Développer un programme (à quelques exceptions près) ne suffit pas pour envoyer une mission. En effet, la majorité des programmes nécessite l'utilisation d'un lanceur (une fusée donc). Il faudra donc aussi procéder au développement des lanceurs, grâce aussi à l'utilisation du personnel. Le lanceur devra être adapté au type de mission envisagé. Par exemple, la mission Explorer nécessite l'utilisation d'un « petit » lanceur. On pourra donc se contenter de développer une fusée Jupiter, capable de transporter un engin de quelques kilos seulement. Par contre, le programme Gemini, lui, ne pourra être lancé que sur un engin plus gros, du type Thor. Bien évidemment, développer et assembler une fusée à un coût, et il faudra veiller à ne pas vouloir avoir de trop gros lanceurs dès le début, pour envoyer un petit engin dans l'espace, surtout si la mission a peu de chance de réussite...

L'étoffe des héros

Si la préparation des missions est déjà passionnante en soi, que dire de leur exécution. Même si le jeu propose de voir directement le résultat de la mission, le plus excitant (et le plus stressant aussi) reste de suivre le déroulement de la mission étape par étape.

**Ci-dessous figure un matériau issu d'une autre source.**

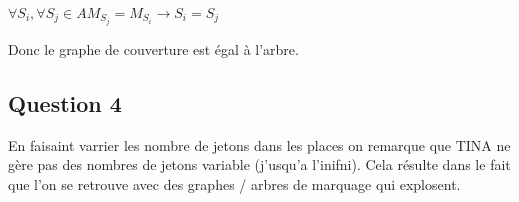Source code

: $\forall S_i, \forall S_j \in A M_{S_j} = M_{S_i} \rightarrow S_i = S_j$

Donc le graphe de couverture est égal à l'arbre.

\subsection{Question 4}

En faisaint varrier les nombre de jetons dans les places on remarque que TINA ne gère pas des nombres de jetons variable (j'usqu'a l'inifni). Cela résulte dans le fait que l'on se retrouve avec des graphes / arbres de marquage qui explosent.


\newpage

En effet, après avoir choisi les contrôleurs au sol de la mission, ainsi que l'astronaute si le vol est habité, la mission se déroule sur un écran de contrôle, et est divisée en plusieurs étapes : compte à rebours, mise à feu, décollage, ascension, largage de l'engin, vol orbital... Chaque étape dure une poignée de secondes. L'étape peut très bien se dérouler, comme il se peut qu'un problème surgisse. À ce moment, un panneau avec des voyants clignotants apparaît, et au bout de quelques secondes, le verdict tombe : soit le problème a été résolu (car le personnel au sol a su intervenir rapidement) et la mission se poursuit, soit le problème est sérieux et la mission est un échec. Il se peut que des problèmes surviennent à chaque étape, entraînant pour le joueur une sérieuse montée d'adrénaline Le moment où intervient cet échec est capital. Si il s'agit d'un vol habité, et que la mission est interrompue avant le décollage, les conséquences seront simplement une perte de prestige et d'argent. Si le problème survient en pleine ascension, l'astronaute sera également perdu, ce qui peut être dramatique si c'était un astronaute chevronné, ayant déjà quelques missions à son actif. Bien entendu, la réussite de la mission entraîne un gain de prestige et d'argent pour le joueur. Le tout étant présenté par des petites animations sympathiques.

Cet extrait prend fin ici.